**SUPPLIED MATERIAL:**
---
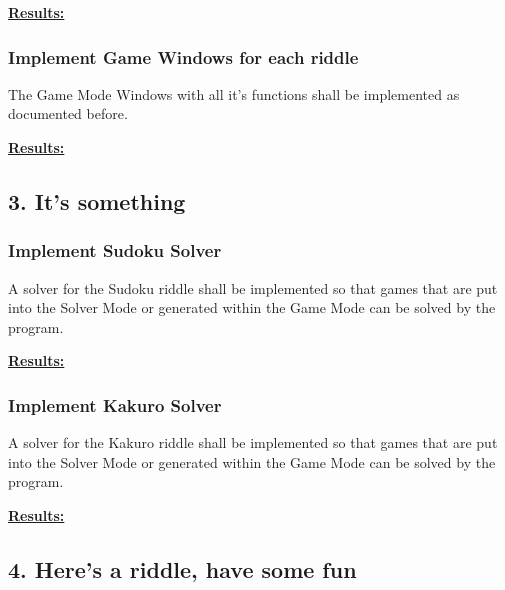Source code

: \documentclass{article}
\begin{document}
	\begin{framed}
		\textbf{\underline{Results:}}\\
	\end{framed}
	
	\subsubsection*{Implement Game Windows for each riddle}
	
	The Game Mode Windows with all it's functions shall be implemented as documented before.
	
	\begin{framed}
		\textbf{\underline{Results:}}\\
	\end{framed}

	\newpage
	
	\subsection*{3. It's something}
	
	\subsubsection*{Implement Sudoku Solver}
	
	A solver for the Sudoku riddle shall be implemented so that games that are put into the Solver Mode or generated within the Game Mode can be solved by the program.
	
	\begin{framed}
		\textbf{\underline{Results:}}\\
	\end{framed}

	\subsubsection*{Implement Kakuro Solver}
	
	A solver for the Kakuro riddle shall be implemented so that games that are put into the Solver Mode or generated within the Game Mode can be solved by the program.
	
	\begin{framed}
		\textbf{\underline{Results:}}\\
	\end{framed}

	\newpage
	
	\subsection*{4. Here's a riddle, have some fun}
	
\end{document}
---
**THE PROBLEM:**
Find the lines of the listing that contain the string "within" and give how many there are, with no other words.

**TASK ANSWER:**
2